My life as a tree Marissa Stoffer The second in a series of excerpts from student papers, this article is extracted from Marissa Stoffers’ dissertation, submitted for the Masters in Painting at the Royal College of Art, class of 2020. We are grateful to Marissa for sharing her work. If you have a past paper you would like to share, please contact us at herbologynews@gmail.com.

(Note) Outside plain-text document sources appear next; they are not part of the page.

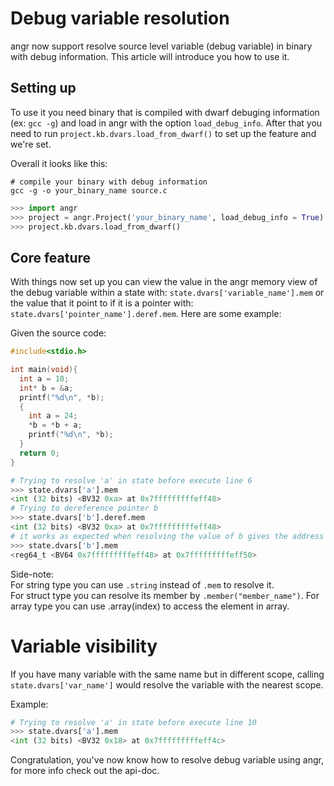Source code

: # Debug variable resolution

angr now support resolve source level variable (debug variable) in binary with debug information. This article will introduce you how to use it.

## Setting up

To use it you need binary that is compiled with dwarf debuging information (ex: `gcc -g`) and load in angr with the option `load_debug_info`. After that you need to run `project.kb.dvars.load_from_dwarf()` to set up the feature and we're set.  

Overall it looks like this:
```
# compile your binary with debug information
gcc -g -o your_binary_name source.c
```
```python
>>> import angr
>>> project = angr.Project('your_binary_name', load_debug_info = True)
>>> project.kb.dvars.load_from_dwarf()
```

## Core feature

With things now set up you can view the value in the angr memory view of the debug variable within a state with: `state.dvars['variable_name'].mem` or the value that it point to if it is a pointer with: `state.dvars['pointer_name'].deref.mem`. Here are some example:

Given the source code:
```c
#include<stdio.h>

int main(void){
  int a = 10;
  int* b = &a;
  printf("%d\n", *b);
  {
    int a = 24;
    *b = *b + a;
    printf("%d\n", *b);
  }
  return 0;
}
```

```python
# Trying to resolve 'a' in state before execute line 6
>>> state.dvars['a'].mem
<int (32 bits) <BV32 0xa> at 0x7fffffffffeff48>
# Trying to dereference pointer b
>>> state.dvars['b'].deref.mem
<int (32 bits) <BV32 0xa> at 0x7fffffffffeff48>
# it works as expected when resolving the value of b gives the address of a
>>> state.dvars['b'].mem
<reg64_t <BV64 0x7fffffffffeff48> at 0x7fffffffffeff50>
```

Side-note:  
For string type you can use `.string` instead of `.mem` to resolve it.  
For struct type you can resolve its member by `.member("member_name")`.
For array type you can use .array(index) to access the element in array.

# Variable visibility
If you have many variable with the same name but in different scope, calling `state.dvars['var_name']` would resolve the variable with the nearest scope.

Example:
```python
# Trying to resolve 'a' in state before execute line 10
>>> state.dvars['a'].mem
<int (32 bits) <BV32 0x18> at 0x7fffffffffeff4c>
```

Congratulation, you've now know how to resolve debug variable using angr, for more info check out the api-doc.
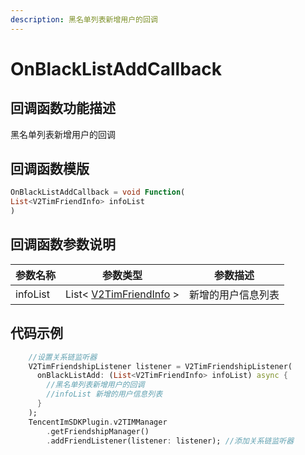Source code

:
 ```yaml
---
description: 黑名单列表新增用户的回调
---
```


# OnBlackListAddCallback

## 回调函数功能描述

黑名单列表新增用户的回调

## 回调函数模版

```dart
OnBlackListAddCallback = void Function(
List<V2TimFriendInfo> infoList
)
```

## 回调函数参数说明

| 参数名称     | 参数类型                                                                | 参数描述      |
| -------- | ------------------------------------------------------------------- | --------- |
| infoList | List< [V2TimFriendInfo](../guan-jian-lei/user/v2timfriendinfo.md) > | 新增的用户信息列表 |

## 代码示例

```dart
    //设置关系链监听器
    V2TimFriendshipListener listener = V2TimFriendshipListener(
      onBlackListAdd: (List<V2TimFriendInfo> infoList) async {
        //黑名单列表新增用户的回调
        //infoList 新增的用户信息列表
      }
    );
    TencentImSDKPlugin.v2TIMManager
        .getFriendshipManager()
        .addFriendListener(listener: listener); //添加关系链监听器
```
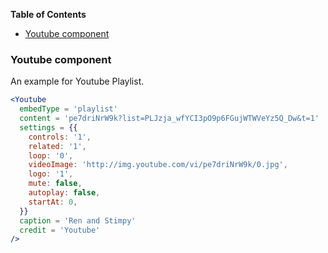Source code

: <!-- START doctoc generated TOC please keep comment here to allow auto update -->
<!-- DON'T EDIT THIS SECTION, INSTEAD RE-RUN doctoc TO UPDATE -->
**Table of Contents**

- [Youtube component](#youtube-component)

<!-- END doctoc generated TOC please keep comment here to allow auto update -->

### Youtube component

An example for Youtube Playlist.

```jsx static
<Youtube
  embedType = 'playlist'
  content = 'pe7driNrW9k?list=PLJzja_wfYCI3pO9p6FGujWTWVeYz5Q_Dw&t=1'
  settings = {{
    controls: '1',
    related: '1',
    loop: '0',
    videoImage: 'http://img.youtube.com/vi/pe7driNrW9k/0.jpg',
    logo: '1',
    mute: false,
    autoplay: false,
    startAt: 0,
  }}
  caption = 'Ren and Stimpy'
  credit = 'Youtube'
/>
```
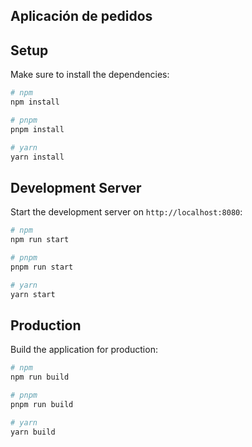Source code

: ## Aplicación de pedidos


## Setup

Make sure to install the dependencies:

```bash
# npm
npm install

# pnpm
pnpm install

# yarn
yarn install
```

## Development Server

Start the development server on `http://localhost:8080`:

```bash
# npm
npm run start

# pnpm
pnpm run start

# yarn
yarn start
```

## Production

Build the application for production:

```bash
# npm
npm run build

# pnpm
pnpm run build

# yarn
yarn build
```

It is -20°C, January, Finland. I am numb but my mind feels clear after so many thoughts. Ctrl-Alt-Delete. Refresh. I walk... Like the frozen forest I am standing in, I am frozen— literally and creatively. I have come here to make art, or at least think about art for the first time in a year. As an artist, I have come to question the very act of making, the materials I use, and the energy consumed for those materials. I believe it is important to unpick how we relate to the world around us because this affects how we live and act— our politics, our beliefs and ultimately our individual and collective impact. This is the ‘human-dominated, geological epoch’ (Crutzen, 2002)— the Anthropocene; a time that stretches further back than we think. If you search the internet for ‘world’s biggest environmental problems’, the top four categories are: deforestation, soil retrogression/degradation, human overpopulation, and extinction. The Western world has been in a coma of consumerism since the industrial era. But anthropocentrism and the mechanisation of the mind and body began much earlier than this. For several hundred years the dominant orthodoxy has implicitly assumed that inanimate things are fundamentally devoid of mental qualities. This view has become integrated into our science, our literature, and our arts. Ultimately it has incorporated itself into our deepest social values, and thus

become reflected in our collective actions. We treat nature as an impersonal thing or collection of things, without spontaneity, without intrinsic value, without rights of any kind. Natural resources, plant and animal species have been exploited for maximal shortterm human benefit. These are mindless entities, deserving of no particular respect or moral consideration. They exist to be collected, manipulated, dissected, and remade. (Skrbina, 2017:265) And God said to them, “Be fruitful and multiply and fill the earth and subdue it and have dominion over the fish of the sea and over the birds of the heavens and over every living thing that moves on earth.” Genesis 1:281 This is the problem. I will argue that the answer is kinship. It is biodiversity, heterogeneous, multi-faceted and inclusive. It is weird, dreamy, and refers to the mythological— yet it is practical and ecological. It evokes the Animistic. The concept of Animism engages philosophical concepts of the soul and what it means to be alive. It is derived from the Latin word anima, meaning breath, life or spirit. As a term, it is wide-reaching and varies depending on culture and environment, but what remains coherent across cultures, is that Animism is both a concept and a way of relating to the world (Swancutt, 2019). It involves attributing sentience to animate and inanimate objects, including animals, the environment, plants, spirits, or even technological items such as computers, cars and robots. Western popularisation of the term was engineered by anthropologist Edward B. Tylor in his most noted work, Primitive Culture (1871), but Tylor borrowed it from eighteenth-century chemist George Ernst Stahl, who proposed ‘that spirits or souls of living things or beings control physical processes in the body’ (Swancutt, 2019).